::: DATA UNDER STUDY :::

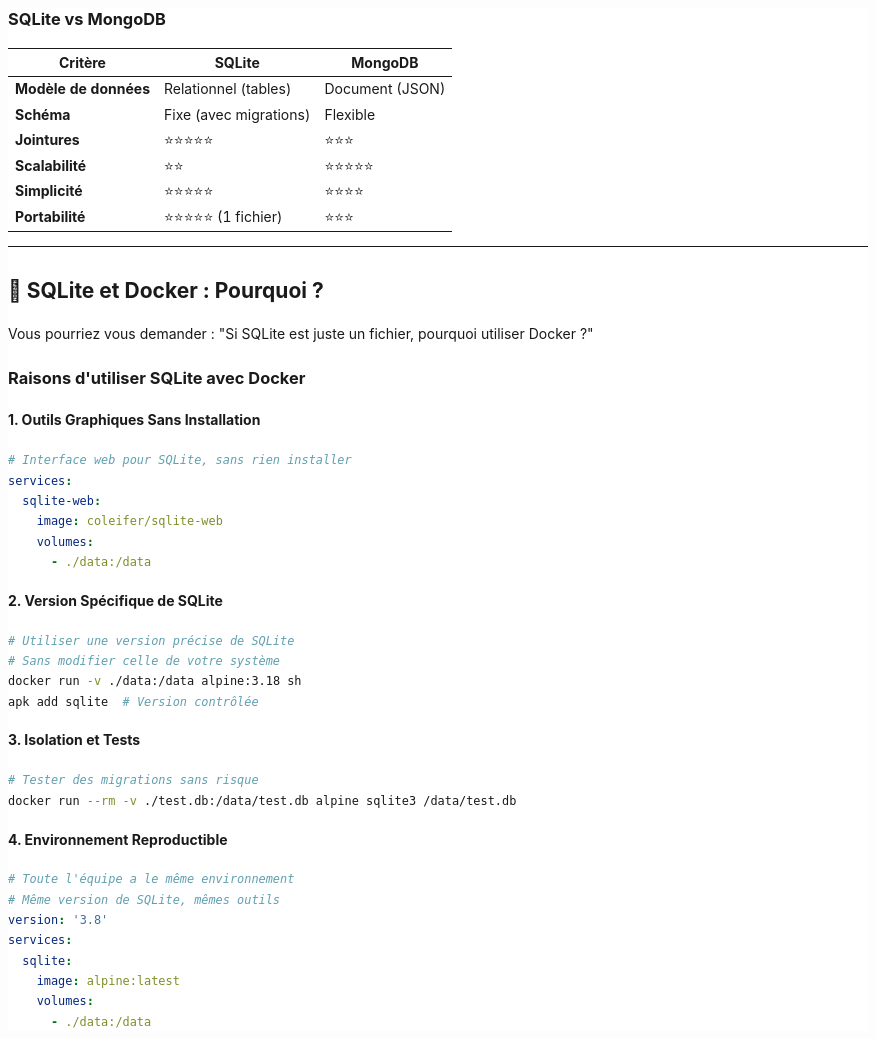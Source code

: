 ### SQLite vs MongoDB

| Critère | SQLite | MongoDB |
|---------|--------|---------|
| **Modèle de données** | Relationnel (tables) | Document (JSON) |
| **Schéma** | Fixe (avec migrations) | Flexible |
| **Jointures** | ⭐⭐⭐⭐⭐ | ⭐⭐⭐ |
| **Scalabilité** | ⭐⭐ | ⭐⭐⭐⭐⭐ |
| **Simplicité** | ⭐⭐⭐⭐⭐ | ⭐⭐⭐⭐ |
| **Portabilité** | ⭐⭐⭐⭐⭐ (1 fichier) | ⭐⭐⭐ |

---

## 🐳 SQLite et Docker : Pourquoi ?

Vous pourriez vous demander : "Si SQLite est juste un fichier, pourquoi utiliser Docker ?"

### Raisons d'utiliser SQLite avec Docker

#### 1. **Outils Graphiques Sans Installation**

```yaml
# Interface web pour SQLite, sans rien installer
services:
  sqlite-web:
    image: coleifer/sqlite-web
    volumes:
      - ./data:/data
```

#### 2. **Version Spécifique de SQLite**

```bash
# Utiliser une version précise de SQLite
# Sans modifier celle de votre système
docker run -v ./data:/data alpine:3.18 sh
apk add sqlite  # Version contrôlée
```

#### 3. **Isolation et Tests**

```bash
# Tester des migrations sans risque
docker run --rm -v ./test.db:/data/test.db alpine sqlite3 /data/test.db
```

#### 4. **Environnement Reproductible**

```yaml
# Toute l'équipe a le même environnement
# Même version de SQLite, mêmes outils
version: '3.8'
services:
  sqlite:
    image: alpine:latest
    volumes:
      - ./data:/data
```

:::

◆ **YOUR TASK**:
Give every entry again as it is, dropping its pictures.

◆ **RESULT OF THIS TASK**:
Source code

: ### SQLite vs MongoDB

| Critère | SQLite | MongoDB |
|---------|--------|---------|
| **Modèle de données** | Relationnel (tables) | Document (JSON) |
| **Schéma** | Fixe (avec migrations) | Flexible |
| **Jointures** | ⭐⭐⭐⭐⭐ | ⭐⭐⭐ |
| **Scalabilité** | ⭐⭐ | ⭐⭐⭐⭐⭐ |
| **Simplicité** | ⭐⭐⭐⭐⭐ | ⭐⭐⭐⭐ |
| **Portabilité** | ⭐⭐⭐⭐⭐ (1 fichier) | ⭐⭐⭐ |

---

## 🐳 SQLite et Docker : Pourquoi ?

Vous pourriez vous demander : "Si SQLite est juste un fichier, pourquoi utiliser Docker ?"

### Raisons d'utiliser SQLite avec Docker

#### 1. **Outils Graphiques Sans Installation**

```yaml
# Interface web pour SQLite, sans rien installer
services:
  sqlite-web:
    image: coleifer/sqlite-web
    volumes:
      - ./data:/data
```

#### 2. **Version Spécifique de SQLite**

```bash
# Utiliser une version précise de SQLite
# Sans modifier celle de votre système
docker run -v ./data:/data alpine:3.18 sh
apk add sqlite  # Version contrôlée
```

#### 3. **Isolation et Tests**

```bash
# Tester des migrations sans risque
docker run --rm -v ./test.db:/data/test.db alpine sqlite3 /data/test.db
```

#### 4. **Environnement Reproductible**

```yaml
# Toute l'équipe a le même environnement
# Même version de SQLite, mêmes outils
version: '3.8'
services:
  sqlite:
    image: alpine:latest
    volumes:
      - ./data:/data
```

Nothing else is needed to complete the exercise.